* _Task requirements_: The expected response is a copy of every line in the entries below that includes the word "chmod".

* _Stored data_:
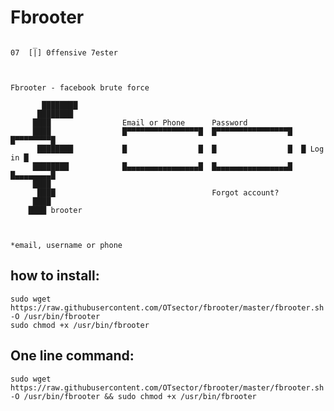# Fbrooter

  		 _
	07	[|] 0ffensive 7ester



	Fbrooter - facebook brute force
	
	       ████████
	      ████████
	     ████                Email or Phone      Password
	     ████                █▀▀▀▀▀▀▀▀▀▀▀▀▀▀▀▀█  █▀▀▀▀▀▀▀▀▀▀▀▀▀▀▀▀█  █▀▀▀▀▀▀▀▀█
	      ████████           █                █  █                █  █ Log in █
	     ████████            █▄▄▄▄▄▄▄▄▄▄▄▄▄▄▄▄█  █▄▄▄▄▄▄▄▄▄▄▄▄▄▄▄▄█  █▄▄▄▄▄▄▄▄█
	     ████         
	      ████                                   Forgot account?
	     ████
	    ████ brooter



	*email, username or phone



## how to install:
	sudo wget https://raw.githubusercontent.com/OTsector/fbrooter/master/fbrooter.sh -O /usr/bin/fbrooter
	sudo chmod +x /usr/bin/fbrooter
## One line command:
	sudo wget https://raw.githubusercontent.com/OTsector/fbrooter/master/fbrooter.sh -O /usr/bin/fbrooter && sudo chmod +x /usr/bin/fbrooter
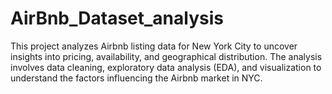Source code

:# AirBnb_Dataset_analysis
This project analyzes Airbnb listing data for New York City to uncover insights into pricing, availability, and geographical distribution. The analysis involves data cleaning, exploratory data analysis (EDA), and visualization to understand the factors influencing the Airbnb market in NYC.
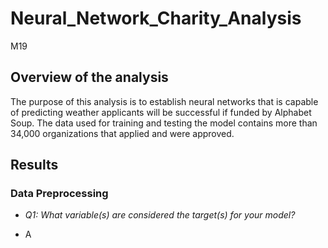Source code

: # Neural_Network_Charity_Analysis
M19

## Overview of the analysis
The purpose of this analysis is to establish neural networks that is capable of predicting weather applicants will be successful if funded by Alphabet Soup. The data used for training and testing the model contains more than 34,000 organizations that applied and were approved.

## Results
### Data Preprocessing
- _Q1: What variable(s) are considered the target(s) for your model?_

- A
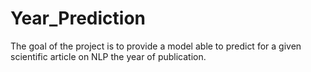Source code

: # Year_Prediction
The goal of the project is to provide a model able to predict for a given scientific article on NLP the year of publication.
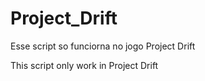 # Project_Drift
Esse script so funciorna no jogo Project Drift

This script only work in Project Drift
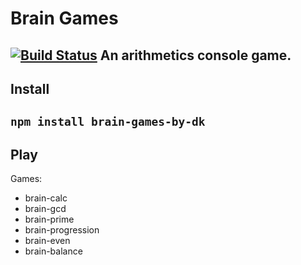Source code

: # Brain Games


[![Build Status](https://travis-ci.org/d3mash/brain-games.svg?branch=master)](https://travis-ci.org/d3mash/brain-games)
An arithmetics console game.
---
## Install
`npm install brain-games-by-dk`
---
## Play
Games:
* brain-calc
* brain-gcd
* brain-prime
* brain-progression
* brain-even
* brain-balance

* _Task output_:
	sudo chmod +x /usr/bin/fbrooter
	sudo wget https://raw.githubusercontent.com/OTsector/fbrooter/master/fbrooter.sh -O /usr/bin/fbrooter && sudo chmod +x /usr/bin/fbrooter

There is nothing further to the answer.